If you wish to simulate your code only for a certain number of cycles, you can do that by running the following:

$ python3 create_test.py <test name here>.s -n <number of cycles>

If you would like to decode your output, use the provided binary_to_hex.py on the appropriate .out file in the output folder shown above. Be aware that because you’re implementing a 2-stage pipelined processor and the first instruction writes on the rising edge of the second clock cycle, the effects of your instructions will have a 2 instruction delay. For example, let’s say I have written a test with one instruction:

addi t0, x0, 1

The output will actually come out to be:

alt-text

Note how t0 doesn’t get changed until line 3.

Test Coverage

We’ve created a Gradescope autograder to examine your test coverage. It will be released shortly.

To submit to it, upload a zip file that has all of your .s files in it. The autograder will output a message about the percentage coverage of your tests against our staff suite of tests, or if your test raised a Syntax Error, a message to help you debug why it happened.

Our test coverage autograder is significantly less accepting of syntax variations than Venus. Please make sure that:

  • Your immediates are in decimal, not in hex (e.g. not 0x00F, but 15)
  • Your memory instructions are properly formatted, e.g. sw rs2 0(rs1), not sw rs1 rs2 0 (or any sort of variation)
  • All of your branch and jump instructions use labels, not raw immediates
  • You do not use pseudoinstructions of any sort. For example, jal label, should be jal x0 label, and ret should be jalr x0 ra 0

And some general advice:

  • If you make many short test files rather than one large one, it will be easier to figure out which test and which line causes your Syntax Error (and to figure out where your CPU is failing). We’d recommend that for unit testing, you have one .s file testing each instruction.
  • Make sure you test every single instruction in the ISA, including the ones that are covered by the sanity tests; feel free to use the sanity tests as a model or even incorporate them as part of your test suite.
  • Make sure you check that every single register is working.
  • Make sure you don’t have any “dummy” tests: every test should lead to a change in state or register value; otherwise it is not a meaningful test.
  • Use only the registers we told you to implement: x0, x1, x2, x5, x6, x7, x8, x9, x10.

Grading

25% of Project 3 was Project 3-1, the RegFile, ALU, and addi instruction. There was a potential for 3% extra credit if you implemented signed mulh properly. The remaining 75% comes from Project 3-2. Of this 75%, 25% comes from the public sanity tests, 40% comes from the hidden unit, edge case, and integration tests, and 10% will come from your Test Coverage score. We may potentially release an additional challenge worth some extra credit points later in the week, so watch out for that if you’re interested!

It is possible to receive the 25% for sanity tests while only creating a single-stage processor, but to receive points on the hidden tests, your processor must be a two-stage processor that is pipelined as described above.

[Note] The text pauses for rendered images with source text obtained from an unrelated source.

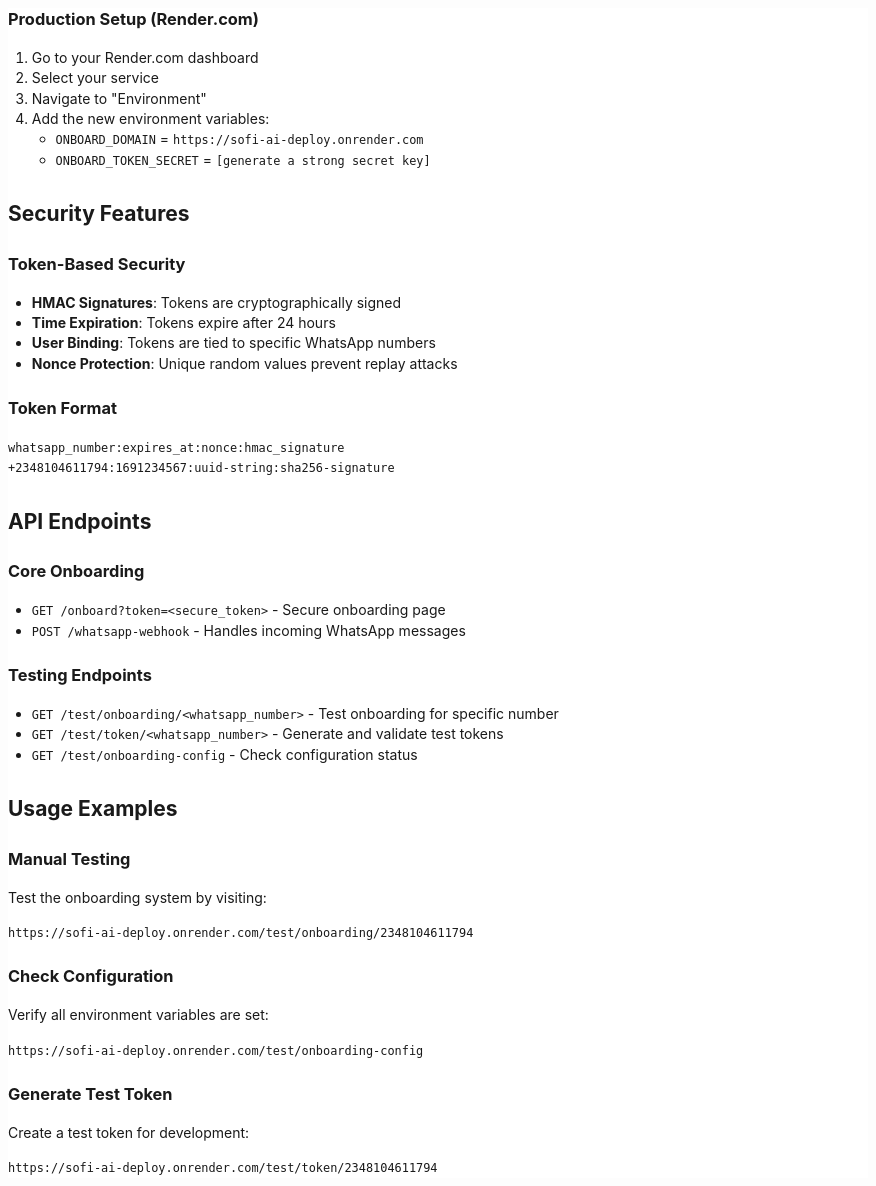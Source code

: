### Production Setup (Render.com)
1. Go to your Render.com dashboard
2. Select your service
3. Navigate to "Environment"
4. Add the new environment variables:
   - `ONBOARD_DOMAIN` = `https://sofi-ai-deploy.onrender.com`
   - `ONBOARD_TOKEN_SECRET` = `[generate a strong secret key]`

## Security Features

### Token-Based Security
- **HMAC Signatures**: Tokens are cryptographically signed
- **Time Expiration**: Tokens expire after 24 hours
- **User Binding**: Tokens are tied to specific WhatsApp numbers
- **Nonce Protection**: Unique random values prevent replay attacks

### Token Format
```
whatsapp_number:expires_at:nonce:hmac_signature
+2348104611794:1691234567:uuid-string:sha256-signature
```

## API Endpoints

### Core Onboarding
- `GET /onboard?token=<secure_token>` - Secure onboarding page
- `POST /whatsapp-webhook` - Handles incoming WhatsApp messages

### Testing Endpoints
- `GET /test/onboarding/<whatsapp_number>` - Test onboarding for specific number
- `GET /test/token/<whatsapp_number>` - Generate and validate test tokens
- `GET /test/onboarding-config` - Check configuration status

## Usage Examples

### Manual Testing
Test the onboarding system by visiting:
```
https://sofi-ai-deploy.onrender.com/test/onboarding/2348104611794
```

### Check Configuration
Verify all environment variables are set:
```
https://sofi-ai-deploy.onrender.com/test/onboarding-config
```

### Generate Test Token
Create a test token for development:
```
https://sofi-ai-deploy.onrender.com/test/token/2348104611794
```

We have outlined our approach to testing in the Testing section, and if you write a thorough suite of your own tests, you should be able to pass all of the autograder tests.


Submission

Submission of the project itself will be through Gradescope, to the “Project 3 Part B” autograder assignment. The only files you should be editing are cpu.circ, alu.circ, and regfile.circ. When you upload your code, we will grab these files only, combine them with a default version of run.circ and mem.circ, and run tests on them. The public sanity tests that are run on Gradescope are identical to the cpu-onestage-sanity.sh and cpu-twostage-sanity.sh tests.

Be sure not to make any edits to run.circ or mem.circ, or else your files will not work in the autograder! Also be sure not to modify any of the given inputs and outputs of cpu.circ or else the autograder will likely fail for you.

Be sure to separately submit your test suite to the Test Coverage autograder so that you get your points.